When managing vulnerabilities in your environment, you may need to accept certain CVE risks based on your organization’s security posture and business requirements. Iru Endpoint provides flexible options for accepting risks either indefinitely or for a specific timeframe. Please see our Vulnerability Management Overview article for more information about vulnerabilities.

How It Works

CVE risk acceptance allows you to acknowledge vulnerabilities that you’ve determined are acceptable for your environment. When you accept a CVE risk, notifications and log events for that vulnerability are suppressed, but you can reverse the decision at any time to resume monitoring. Once you’ve accepted a CVE risk, the system automatically suppresses notifications and log events for that specific vulnerability. This helps reduce noise in your security monitoring while maintaining visibility into the decision-making process. You can track all risk acceptance decisions through the Vulnerability Management interface and easily reverse them when your security posture changes.

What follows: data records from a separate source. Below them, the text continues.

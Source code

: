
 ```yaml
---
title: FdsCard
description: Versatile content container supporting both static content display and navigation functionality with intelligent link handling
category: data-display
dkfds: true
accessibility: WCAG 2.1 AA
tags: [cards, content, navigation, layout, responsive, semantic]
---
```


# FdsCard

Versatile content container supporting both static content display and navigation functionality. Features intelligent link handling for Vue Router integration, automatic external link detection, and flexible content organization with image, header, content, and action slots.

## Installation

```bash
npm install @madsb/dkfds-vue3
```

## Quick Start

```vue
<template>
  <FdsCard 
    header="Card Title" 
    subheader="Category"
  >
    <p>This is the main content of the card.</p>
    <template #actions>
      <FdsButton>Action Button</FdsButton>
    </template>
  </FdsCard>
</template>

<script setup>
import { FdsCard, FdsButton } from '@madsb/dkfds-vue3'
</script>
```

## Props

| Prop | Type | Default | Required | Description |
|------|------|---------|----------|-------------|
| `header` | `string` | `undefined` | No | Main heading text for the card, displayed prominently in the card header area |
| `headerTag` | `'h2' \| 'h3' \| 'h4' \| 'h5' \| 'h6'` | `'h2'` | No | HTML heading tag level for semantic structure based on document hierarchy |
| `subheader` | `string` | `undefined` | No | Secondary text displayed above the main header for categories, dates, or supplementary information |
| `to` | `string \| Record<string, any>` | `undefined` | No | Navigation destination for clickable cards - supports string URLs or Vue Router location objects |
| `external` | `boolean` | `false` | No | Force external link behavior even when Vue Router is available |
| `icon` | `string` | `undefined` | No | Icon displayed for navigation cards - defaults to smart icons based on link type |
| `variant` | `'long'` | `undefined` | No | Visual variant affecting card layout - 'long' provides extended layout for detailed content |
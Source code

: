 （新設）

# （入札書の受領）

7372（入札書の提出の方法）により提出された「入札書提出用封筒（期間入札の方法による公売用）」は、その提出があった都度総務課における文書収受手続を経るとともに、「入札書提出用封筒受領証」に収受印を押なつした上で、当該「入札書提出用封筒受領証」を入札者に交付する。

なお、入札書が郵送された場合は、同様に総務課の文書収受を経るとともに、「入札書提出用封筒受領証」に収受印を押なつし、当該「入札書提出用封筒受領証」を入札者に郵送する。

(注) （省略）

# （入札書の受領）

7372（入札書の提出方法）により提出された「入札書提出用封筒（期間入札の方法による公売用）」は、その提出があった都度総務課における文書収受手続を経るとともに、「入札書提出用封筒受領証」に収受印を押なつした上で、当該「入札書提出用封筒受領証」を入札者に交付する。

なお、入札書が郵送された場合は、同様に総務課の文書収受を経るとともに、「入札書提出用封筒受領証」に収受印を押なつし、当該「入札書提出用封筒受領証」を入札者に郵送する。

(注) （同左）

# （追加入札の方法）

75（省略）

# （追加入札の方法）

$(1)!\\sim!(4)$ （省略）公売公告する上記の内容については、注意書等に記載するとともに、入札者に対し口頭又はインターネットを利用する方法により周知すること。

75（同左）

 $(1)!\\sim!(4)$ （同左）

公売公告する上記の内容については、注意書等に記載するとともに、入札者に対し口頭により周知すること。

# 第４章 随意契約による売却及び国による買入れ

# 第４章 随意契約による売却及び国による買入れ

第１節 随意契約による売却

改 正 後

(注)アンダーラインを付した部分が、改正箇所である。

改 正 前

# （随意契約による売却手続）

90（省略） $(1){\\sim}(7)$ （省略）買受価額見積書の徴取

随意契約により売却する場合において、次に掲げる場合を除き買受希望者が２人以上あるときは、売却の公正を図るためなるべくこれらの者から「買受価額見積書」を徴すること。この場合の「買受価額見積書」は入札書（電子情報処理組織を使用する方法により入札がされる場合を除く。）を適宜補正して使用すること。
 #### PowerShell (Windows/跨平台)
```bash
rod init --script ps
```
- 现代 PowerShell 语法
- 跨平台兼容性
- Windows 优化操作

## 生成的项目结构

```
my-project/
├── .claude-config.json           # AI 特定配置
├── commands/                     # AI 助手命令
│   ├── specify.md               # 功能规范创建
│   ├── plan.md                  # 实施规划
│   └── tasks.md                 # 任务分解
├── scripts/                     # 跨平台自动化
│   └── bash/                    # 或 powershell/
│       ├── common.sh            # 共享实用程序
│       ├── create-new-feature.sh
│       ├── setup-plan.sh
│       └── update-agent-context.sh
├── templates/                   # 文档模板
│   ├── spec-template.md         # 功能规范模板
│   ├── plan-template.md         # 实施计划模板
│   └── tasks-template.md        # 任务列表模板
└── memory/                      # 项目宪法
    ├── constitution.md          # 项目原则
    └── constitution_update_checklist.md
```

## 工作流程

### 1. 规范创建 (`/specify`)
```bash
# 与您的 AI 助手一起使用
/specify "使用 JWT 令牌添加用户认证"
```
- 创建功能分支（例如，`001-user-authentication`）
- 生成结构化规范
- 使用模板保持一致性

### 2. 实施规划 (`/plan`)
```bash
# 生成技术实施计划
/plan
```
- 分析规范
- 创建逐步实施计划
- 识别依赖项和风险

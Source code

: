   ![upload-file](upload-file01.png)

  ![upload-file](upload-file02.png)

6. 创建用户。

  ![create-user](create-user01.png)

CVE Risk Acceptance Options

When you review CVEs in Vulnerability Management, you can assess each one based on factors like severity, exploitability, and how it relates to your business needs. Sometimes, you might decide not to remediate a CVE right away. For example, maybe the latest patch isn’t available yet, the issue is low priority, or the affected application is essential to your workflow and you’ve decided the risk is acceptable for now. Iru Endpoint gives you two options for accepting CVE risks:
  • Accept risk indefinitely - This permanently acknowledges the risk for the selected CVE. Notifications and log events for that CVE will be suppressed.
  • Accept risk until a specific date - This temporarily accepts the risk until the date you choose. After that date, the CVE returns to active status, and notifications and log events resume.
You can also reverse your decision at any time. If you “un-accept” the risk, the CVE is treated as active again, and notifications and log events will start up where they left off.

Accepting a CVE Risk

1

Navigate to Vulnerability Management

Go to the Vulnerability Management section in the Iru Endpoint web app.
2

Select the CVE

Select the CVE you want to manage.
3

Open Accept Risk Tab

Select the Accept Risk tab.
4

Choose Acceptance Type

Choose to accept the risk either indefinitely or until a specific date.
5

Add Optional Details

Optionally, fill out the Ticketing link and Comment fields.
6

Accept the Risk

Click Accept risk.
Once accepted, Slack notifications and regular log events for that CVE will be suppressed. A log event will be created to record your action, including whether the acceptance is indefinite or has an expiration date.

Un-accepting a CVE Risk

1

Navigate to Vulnerability Management

Go to the Vulnerability Management section in the Iru Endpoint web app.
2

Select the CVE

Select the CVE you want to manage.
3

Open Accept Risk Tab

Select the Accept Risk tab.
4

Start Un-accept Process

Click Un-accept risk.
5

Add Optional Details

Optionally, fill out the Ticketing link and Comment fields.
6

Confirm Un-acceptance

Click Confirm.

CVE Status Filters

If you want to see which CVEs have accepted risks, use the Status filter in the Vulnerability Management interface and select Risk accepted. You’ll see a list of all CVEs with accepted risks, along with details about how long the acceptance lasts.

CVE Timeline

If you later decide to un-accept the risk, the CVE will go back to being treated as active. The timeline tab within the CVE detail view will show both the previous Risk accepted status and the current status.